Excellence Is a Community Project
What I’m learning is this: iteration and excellence are not individual achievements—they are community projects.
I don’t share what I’ve learned so I can win admiration or prove myself. I share it because I need the community. I share it because growth requires friction, feedback, and the humility to learn out loud.
If I’m trying to build a culture of collaborative leadership, I can’t wait until everything is perfect. That mindset creates spectators, not participants.
So I’m choosing to execute sooner. Not carelessly. Not sloppily. But courageously—with clarity, humility, and open hands.

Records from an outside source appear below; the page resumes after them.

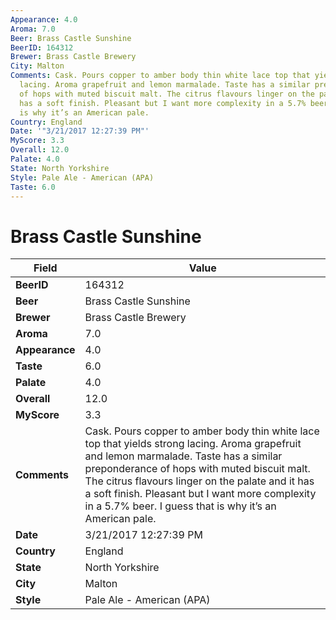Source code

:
 ```yaml
---
Appearance: 4.0
Aroma: 7.0
Beer: Brass Castle Sunshine
BeerID: 164312
Brewer: Brass Castle Brewery
City: Malton
Comments: Cask. Pours copper to amber body thin white lace top that yields strong
  lacing. Aroma grapefruit and lemon marmalade. Taste has a similar preponderance
  of hops with muted biscuit malt. The citrus flavours linger on the palate and it
  has a soft finish. Pleasant but I want more complexity in a 5.7% beer. I guess that
  is why it’s an American pale.
Country: England
Date: '"3/21/2017 12:27:39 PM"'
MyScore: 3.3
Overall: 12.0
Palate: 4.0
State: North Yorkshire
Style: Pale Ale - American (APA)
Taste: 6.0
---
```


# Brass Castle Sunshine

| Field         | Value |
|---------------|-------|
| **BeerID** | 164312 |
| **Beer** | Brass Castle Sunshine |
| **Brewer** | Brass Castle Brewery |
| **Aroma** | 7.0 |
| **Appearance** | 4.0 |
| **Taste** | 6.0 |
| **Palate** | 4.0 |
| **Overall** | 12.0 |
| **MyScore** | 3.3 |
| **Comments** | Cask. Pours copper to amber body thin white lace top that yields strong lacing. Aroma grapefruit and lemon marmalade. Taste has a similar preponderance of hops with muted biscuit malt. The citrus flavours linger on the palate and it has a soft finish. Pleasant but I want more complexity in a 5.7% beer. I guess that is why it’s an American pale. |
| **Date** | 3/21/2017 12:27:39 PM |
| **Country** | England |
| **State** | North Yorkshire |
| **City** | Malton |
| **Style** | Pale Ale - American (APA) |
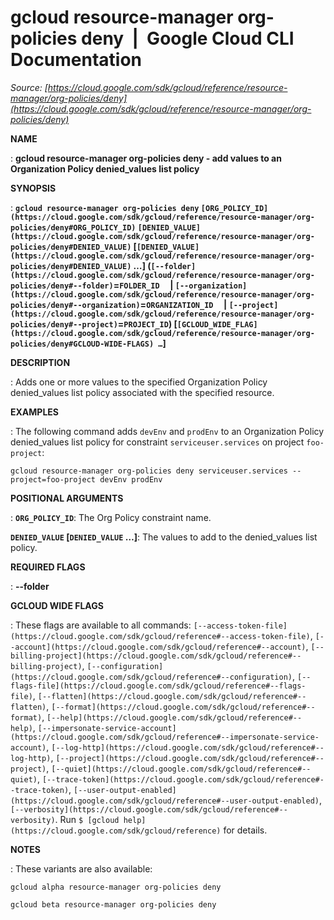# gcloud resource-manager org-policies deny  |  Google Cloud CLI Documentation

*Source: [https://cloud.google.com/sdk/gcloud/reference/resource-manager/org-policies/deny](https://cloud.google.com/sdk/gcloud/reference/resource-manager/org-policies/deny)*

**NAME**

: **gcloud resource-manager org-policies deny - add values to an Organization Policy denied_values list policy**

**SYNOPSIS**

: **`gcloud resource-manager org-policies deny` `[ORG_POLICY_ID](https://cloud.google.com/sdk/gcloud/reference/resource-manager/org-policies/deny#ORG_POLICY_ID)` `[DENIED_VALUE](https://cloud.google.com/sdk/gcloud/reference/resource-manager/org-policies/deny#DENIED_VALUE)` [`[DENIED_VALUE](https://cloud.google.com/sdk/gcloud/reference/resource-manager/org-policies/deny#DENIED_VALUE)` …] (`[--folder](https://cloud.google.com/sdk/gcloud/reference/resource-manager/org-policies/deny#--folder)`=`FOLDER_ID`     | `[--organization](https://cloud.google.com/sdk/gcloud/reference/resource-manager/org-policies/deny#--organization)`=`ORGANIZATION_ID`     | `[--project](https://cloud.google.com/sdk/gcloud/reference/resource-manager/org-policies/deny#--project)`=`PROJECT_ID`) [`[GCLOUD_WIDE_FLAG](https://cloud.google.com/sdk/gcloud/reference/resource-manager/org-policies/deny#GCLOUD-WIDE-FLAGS) …`]**

**DESCRIPTION**

: Adds one or more values to the specified Organization Policy denied_values list
policy associated with the specified resource.

**EXAMPLES**

: The following command adds `devEnv` and `prodEnv` to an
Organization Policy denied_values list policy for constraint
`serviceuser.services` on project `foo-project`:

```
gcloud resource-manager org-policies deny serviceuser.services --project=foo-project devEnv prodEnv
```

**POSITIONAL ARGUMENTS**

: **`ORG_POLICY_ID`**:
The Org Policy constraint name.

**`DENIED_VALUE` [`DENIED_VALUE` …]**:
The values to add to the denied_values list policy.

**REQUIRED FLAGS**

: **--folder**

**GCLOUD WIDE FLAGS**

: These flags are available to all commands: `[--access-token-file](https://cloud.google.com/sdk/gcloud/reference#--access-token-file)`,
`[--account](https://cloud.google.com/sdk/gcloud/reference#--account)`, `[--billing-project](https://cloud.google.com/sdk/gcloud/reference#--billing-project)`,
`[--configuration](https://cloud.google.com/sdk/gcloud/reference#--configuration)`,
`[--flags-file](https://cloud.google.com/sdk/gcloud/reference#--flags-file)`,
`[--flatten](https://cloud.google.com/sdk/gcloud/reference#--flatten)`, `[--format](https://cloud.google.com/sdk/gcloud/reference#--format)`, `[--help](https://cloud.google.com/sdk/gcloud/reference#--help)`, `[--impersonate-service-account](https://cloud.google.com/sdk/gcloud/reference#--impersonate-service-account)`,
`[--log-http](https://cloud.google.com/sdk/gcloud/reference#--log-http)`,
`[--project](https://cloud.google.com/sdk/gcloud/reference#--project)`, `[--quiet](https://cloud.google.com/sdk/gcloud/reference#--quiet)`, `[--trace-token](https://cloud.google.com/sdk/gcloud/reference#--trace-token)`, `[--user-output-enabled](https://cloud.google.com/sdk/gcloud/reference#--user-output-enabled)`,
`[--verbosity](https://cloud.google.com/sdk/gcloud/reference#--verbosity)`.
Run `$ [gcloud help](https://cloud.google.com/sdk/gcloud/reference)` for details.

**NOTES**

: These variants are also available:

```
gcloud alpha resource-manager org-policies deny
```

```
gcloud beta resource-manager org-policies deny
```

An Invitation to Fellow Builders
If you’re a leader, a thinker, a trainer—someone others look to for answers—you might feel the pressure to get it all right before releasing anything. But if you wait for the perfect phrase, the ideal curriculum, the undisputed model… you’ll end up building in isolation.
Instead, I want to invite you into a different rhythm: Build in public. Learn in community. Lead with transparency.
Even if you’re misunderstood. Even if it costs you credit. Because the goal isn’t to be admired—it’s to be fruitful. And fruitfulness multiplies in the soil of shared growth.